→ TASK DETAILS: Records follow. Select each line holding "most".

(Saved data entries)
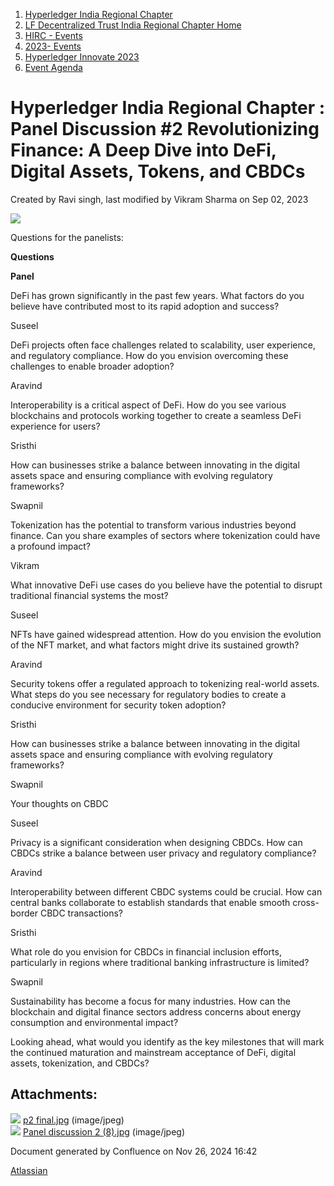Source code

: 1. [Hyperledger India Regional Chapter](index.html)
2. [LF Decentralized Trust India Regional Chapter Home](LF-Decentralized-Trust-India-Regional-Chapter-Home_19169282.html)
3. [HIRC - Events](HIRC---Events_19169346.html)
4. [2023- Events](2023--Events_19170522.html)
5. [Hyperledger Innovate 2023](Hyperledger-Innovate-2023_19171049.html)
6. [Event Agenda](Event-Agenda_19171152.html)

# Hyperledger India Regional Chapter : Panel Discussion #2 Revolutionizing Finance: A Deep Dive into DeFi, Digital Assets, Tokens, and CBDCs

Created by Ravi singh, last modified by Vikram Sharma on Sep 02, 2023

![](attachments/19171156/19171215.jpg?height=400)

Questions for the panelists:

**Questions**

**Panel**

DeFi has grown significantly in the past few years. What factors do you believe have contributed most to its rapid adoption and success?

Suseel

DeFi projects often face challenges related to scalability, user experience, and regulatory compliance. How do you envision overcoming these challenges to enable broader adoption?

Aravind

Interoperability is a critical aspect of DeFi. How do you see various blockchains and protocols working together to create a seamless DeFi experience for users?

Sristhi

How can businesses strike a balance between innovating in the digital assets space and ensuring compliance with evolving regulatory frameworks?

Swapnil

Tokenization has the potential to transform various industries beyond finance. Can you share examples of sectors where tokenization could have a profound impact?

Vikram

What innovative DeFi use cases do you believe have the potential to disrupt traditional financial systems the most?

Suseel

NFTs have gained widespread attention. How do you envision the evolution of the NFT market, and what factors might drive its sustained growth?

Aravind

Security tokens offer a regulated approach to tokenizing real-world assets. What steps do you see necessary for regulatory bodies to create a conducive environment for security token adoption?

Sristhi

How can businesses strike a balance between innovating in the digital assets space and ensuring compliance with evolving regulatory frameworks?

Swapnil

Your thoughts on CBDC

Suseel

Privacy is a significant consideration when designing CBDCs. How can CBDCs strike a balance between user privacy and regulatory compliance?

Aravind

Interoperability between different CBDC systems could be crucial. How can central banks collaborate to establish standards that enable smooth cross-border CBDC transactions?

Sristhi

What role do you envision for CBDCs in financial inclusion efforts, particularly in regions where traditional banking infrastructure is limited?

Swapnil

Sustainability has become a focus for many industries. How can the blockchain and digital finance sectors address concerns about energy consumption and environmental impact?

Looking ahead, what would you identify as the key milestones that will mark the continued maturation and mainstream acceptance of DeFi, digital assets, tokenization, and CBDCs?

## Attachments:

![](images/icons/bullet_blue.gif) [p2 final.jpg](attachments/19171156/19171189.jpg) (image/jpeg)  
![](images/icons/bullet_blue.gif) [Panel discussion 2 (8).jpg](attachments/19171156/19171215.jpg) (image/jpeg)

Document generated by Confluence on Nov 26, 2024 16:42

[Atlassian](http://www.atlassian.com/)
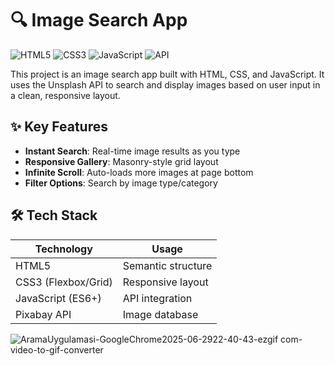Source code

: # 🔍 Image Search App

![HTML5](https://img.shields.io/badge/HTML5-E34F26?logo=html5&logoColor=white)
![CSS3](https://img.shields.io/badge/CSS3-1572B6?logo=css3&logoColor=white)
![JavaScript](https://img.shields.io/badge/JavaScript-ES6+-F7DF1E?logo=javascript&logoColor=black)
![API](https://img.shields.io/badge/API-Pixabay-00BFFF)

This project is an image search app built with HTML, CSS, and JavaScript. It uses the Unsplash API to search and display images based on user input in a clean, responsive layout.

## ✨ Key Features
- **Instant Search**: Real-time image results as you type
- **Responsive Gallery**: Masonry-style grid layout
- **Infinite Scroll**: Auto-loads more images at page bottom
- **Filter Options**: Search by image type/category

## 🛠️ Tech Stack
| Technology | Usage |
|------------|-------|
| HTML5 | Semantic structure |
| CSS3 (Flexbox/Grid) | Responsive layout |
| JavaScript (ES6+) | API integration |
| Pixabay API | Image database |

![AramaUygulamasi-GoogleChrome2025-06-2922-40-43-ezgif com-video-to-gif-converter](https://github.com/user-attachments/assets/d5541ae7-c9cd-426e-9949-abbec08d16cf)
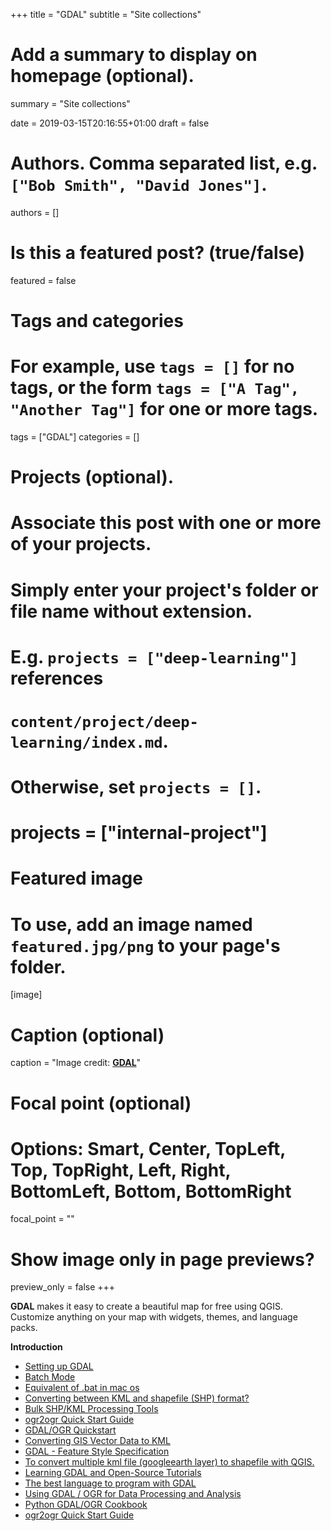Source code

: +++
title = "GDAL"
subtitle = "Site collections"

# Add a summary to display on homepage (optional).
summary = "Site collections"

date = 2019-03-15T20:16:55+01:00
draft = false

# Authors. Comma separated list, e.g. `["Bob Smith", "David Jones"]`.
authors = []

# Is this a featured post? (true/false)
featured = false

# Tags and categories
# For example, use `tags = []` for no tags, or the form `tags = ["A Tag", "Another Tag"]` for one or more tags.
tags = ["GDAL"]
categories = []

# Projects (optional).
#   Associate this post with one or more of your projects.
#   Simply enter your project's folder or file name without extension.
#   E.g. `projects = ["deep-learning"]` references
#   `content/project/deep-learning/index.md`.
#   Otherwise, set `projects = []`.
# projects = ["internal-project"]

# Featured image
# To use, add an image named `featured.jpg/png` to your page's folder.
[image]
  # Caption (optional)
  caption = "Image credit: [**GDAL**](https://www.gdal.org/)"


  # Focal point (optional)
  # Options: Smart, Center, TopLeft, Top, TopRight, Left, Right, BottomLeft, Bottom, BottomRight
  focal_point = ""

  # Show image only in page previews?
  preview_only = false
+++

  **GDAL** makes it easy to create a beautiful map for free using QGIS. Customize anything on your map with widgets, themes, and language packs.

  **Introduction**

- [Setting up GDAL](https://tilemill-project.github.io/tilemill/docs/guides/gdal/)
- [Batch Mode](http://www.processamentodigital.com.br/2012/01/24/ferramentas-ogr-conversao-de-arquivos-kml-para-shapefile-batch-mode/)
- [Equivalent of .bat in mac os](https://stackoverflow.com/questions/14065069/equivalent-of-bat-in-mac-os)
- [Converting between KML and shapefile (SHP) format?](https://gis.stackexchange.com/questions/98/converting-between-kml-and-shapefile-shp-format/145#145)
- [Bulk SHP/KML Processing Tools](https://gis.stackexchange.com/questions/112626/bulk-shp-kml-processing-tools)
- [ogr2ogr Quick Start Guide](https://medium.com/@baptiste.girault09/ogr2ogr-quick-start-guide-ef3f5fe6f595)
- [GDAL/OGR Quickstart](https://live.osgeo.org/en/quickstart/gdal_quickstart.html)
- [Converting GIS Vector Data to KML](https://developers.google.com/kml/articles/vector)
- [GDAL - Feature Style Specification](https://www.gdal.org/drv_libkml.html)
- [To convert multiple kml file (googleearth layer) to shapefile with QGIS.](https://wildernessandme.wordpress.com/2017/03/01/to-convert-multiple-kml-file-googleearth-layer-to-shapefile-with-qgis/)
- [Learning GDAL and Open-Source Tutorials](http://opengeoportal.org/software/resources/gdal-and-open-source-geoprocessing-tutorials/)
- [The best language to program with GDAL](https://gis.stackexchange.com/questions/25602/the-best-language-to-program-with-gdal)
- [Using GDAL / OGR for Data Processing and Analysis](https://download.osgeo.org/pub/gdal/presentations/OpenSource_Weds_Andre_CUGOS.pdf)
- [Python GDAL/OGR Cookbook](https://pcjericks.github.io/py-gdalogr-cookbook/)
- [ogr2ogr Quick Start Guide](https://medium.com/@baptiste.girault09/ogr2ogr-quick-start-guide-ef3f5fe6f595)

→ EXERCISE RESULT:
DeFi has grown significantly in the past few years. What factors do you believe have contributed most to its rapid adoption and success?
What innovative DeFi use cases do you believe have the potential to disrupt traditional financial systems the most?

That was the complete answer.